Source texts of formatted documents:
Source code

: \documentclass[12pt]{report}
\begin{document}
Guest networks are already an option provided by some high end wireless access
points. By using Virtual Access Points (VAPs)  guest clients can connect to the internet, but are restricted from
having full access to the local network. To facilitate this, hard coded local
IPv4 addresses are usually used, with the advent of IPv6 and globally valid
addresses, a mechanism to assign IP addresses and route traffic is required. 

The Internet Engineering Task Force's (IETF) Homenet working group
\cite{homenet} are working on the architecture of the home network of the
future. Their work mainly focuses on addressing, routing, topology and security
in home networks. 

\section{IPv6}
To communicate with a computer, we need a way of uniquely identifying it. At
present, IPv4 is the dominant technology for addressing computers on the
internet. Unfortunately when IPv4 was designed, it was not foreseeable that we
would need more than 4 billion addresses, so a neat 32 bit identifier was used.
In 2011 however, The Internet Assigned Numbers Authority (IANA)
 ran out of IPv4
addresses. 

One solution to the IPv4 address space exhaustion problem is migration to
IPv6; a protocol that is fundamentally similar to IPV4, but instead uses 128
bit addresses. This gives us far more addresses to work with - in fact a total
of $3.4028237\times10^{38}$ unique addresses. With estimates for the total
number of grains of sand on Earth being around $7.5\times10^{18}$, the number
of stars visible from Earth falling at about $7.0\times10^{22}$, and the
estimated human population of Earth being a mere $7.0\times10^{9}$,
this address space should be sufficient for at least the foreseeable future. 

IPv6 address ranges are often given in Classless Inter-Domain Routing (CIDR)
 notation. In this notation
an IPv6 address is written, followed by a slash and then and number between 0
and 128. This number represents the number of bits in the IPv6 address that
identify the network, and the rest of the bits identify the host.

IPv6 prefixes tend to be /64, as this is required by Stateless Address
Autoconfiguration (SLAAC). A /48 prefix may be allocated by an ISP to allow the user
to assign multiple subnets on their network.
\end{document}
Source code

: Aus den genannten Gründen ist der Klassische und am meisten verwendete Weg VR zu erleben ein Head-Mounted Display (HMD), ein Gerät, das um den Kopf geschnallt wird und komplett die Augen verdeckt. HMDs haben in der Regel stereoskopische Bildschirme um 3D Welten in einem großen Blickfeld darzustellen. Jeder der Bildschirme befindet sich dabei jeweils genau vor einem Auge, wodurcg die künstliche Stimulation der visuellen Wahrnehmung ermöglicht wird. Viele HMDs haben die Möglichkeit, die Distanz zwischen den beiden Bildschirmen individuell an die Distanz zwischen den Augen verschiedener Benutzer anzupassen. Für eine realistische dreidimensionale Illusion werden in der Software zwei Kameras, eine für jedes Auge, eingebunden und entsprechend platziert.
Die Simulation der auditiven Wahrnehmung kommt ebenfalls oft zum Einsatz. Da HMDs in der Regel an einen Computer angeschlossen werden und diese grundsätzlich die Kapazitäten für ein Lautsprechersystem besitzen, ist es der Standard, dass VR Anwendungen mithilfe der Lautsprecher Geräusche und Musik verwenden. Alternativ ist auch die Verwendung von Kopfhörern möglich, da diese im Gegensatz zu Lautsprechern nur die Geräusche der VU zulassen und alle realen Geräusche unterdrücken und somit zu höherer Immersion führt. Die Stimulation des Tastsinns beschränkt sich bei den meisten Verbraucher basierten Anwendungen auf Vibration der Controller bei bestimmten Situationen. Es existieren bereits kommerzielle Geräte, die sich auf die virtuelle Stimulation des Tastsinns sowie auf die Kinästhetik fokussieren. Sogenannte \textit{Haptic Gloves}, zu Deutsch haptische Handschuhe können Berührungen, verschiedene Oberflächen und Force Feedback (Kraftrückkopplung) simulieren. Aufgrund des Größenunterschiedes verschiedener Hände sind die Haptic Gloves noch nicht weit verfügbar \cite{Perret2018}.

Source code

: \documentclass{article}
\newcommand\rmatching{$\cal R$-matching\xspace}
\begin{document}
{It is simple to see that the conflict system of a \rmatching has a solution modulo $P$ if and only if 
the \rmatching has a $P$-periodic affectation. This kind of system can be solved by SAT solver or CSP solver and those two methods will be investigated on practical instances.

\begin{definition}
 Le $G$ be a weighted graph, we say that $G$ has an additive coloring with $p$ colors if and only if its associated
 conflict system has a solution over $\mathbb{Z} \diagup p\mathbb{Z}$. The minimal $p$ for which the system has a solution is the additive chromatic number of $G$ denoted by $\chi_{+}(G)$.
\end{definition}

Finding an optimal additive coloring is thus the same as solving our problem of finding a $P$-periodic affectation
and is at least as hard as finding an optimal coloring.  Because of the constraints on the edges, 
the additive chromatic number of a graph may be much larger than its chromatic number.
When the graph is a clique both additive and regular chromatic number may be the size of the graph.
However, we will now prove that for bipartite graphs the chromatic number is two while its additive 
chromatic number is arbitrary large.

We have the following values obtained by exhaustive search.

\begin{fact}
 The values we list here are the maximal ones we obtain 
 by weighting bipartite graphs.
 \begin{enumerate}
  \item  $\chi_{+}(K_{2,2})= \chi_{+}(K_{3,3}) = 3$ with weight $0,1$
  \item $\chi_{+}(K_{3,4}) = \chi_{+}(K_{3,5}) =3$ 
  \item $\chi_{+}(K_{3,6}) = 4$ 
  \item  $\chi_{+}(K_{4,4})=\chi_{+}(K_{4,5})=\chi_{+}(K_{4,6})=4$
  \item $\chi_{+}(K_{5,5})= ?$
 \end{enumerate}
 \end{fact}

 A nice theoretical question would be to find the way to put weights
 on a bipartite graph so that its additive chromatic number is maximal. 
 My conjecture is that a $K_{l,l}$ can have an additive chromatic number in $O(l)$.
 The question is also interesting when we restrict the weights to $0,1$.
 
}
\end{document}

» **Activity**: The first line of the records and every line down to the line with "notation. In this notation" must be quoted exactly; leave out all else.

» **Problem solution**:
Source code

: \documentclass[12pt]{report}
\begin{document}
Guest networks are already an option provided by some high end wireless access
points. By using Virtual Access Points (VAPs)  guest clients can connect to the internet, but are restricted from
having full access to the local network. To facilitate this, hard coded local
IPv4 addresses are usually used, with the advent of IPv6 and globally valid
addresses, a mechanism to assign IP addresses and route traffic is required. 

The Internet Engineering Task Force's (IETF) Homenet working group
\cite{homenet} are working on the architecture of the home network of the
future. Their work mainly focuses on addressing, routing, topology and security
in home networks. 

\section{IPv6}
To communicate with a computer, we need a way of uniquely identifying it. At
present, IPv4 is the dominant technology for addressing computers on the
internet. Unfortunately when IPv4 was designed, it was not foreseeable that we
would need more than 4 billion addresses, so a neat 32 bit identifier was used.
In 2011 however, The Internet Assigned Numbers Authority (IANA)
 ran out of IPv4
addresses. 

One solution to the IPv4 address space exhaustion problem is migration to
IPv6; a protocol that is fundamentally similar to IPV4, but instead uses 128
bit addresses. This gives us far more addresses to work with - in fact a total
of $3.4028237\times10^{38}$ unique addresses. With estimates for the total
number of grains of sand on Earth being around $7.5\times10^{18}$, the number
of stars visible from Earth falling at about $7.0\times10^{22}$, and the
estimated human population of Earth being a mere $7.0\times10^{9}$,
this address space should be sufficient for at least the foreseeable future. 

IPv6 address ranges are often given in Classless Inter-Domain Routing (CIDR)
 notation. In this notation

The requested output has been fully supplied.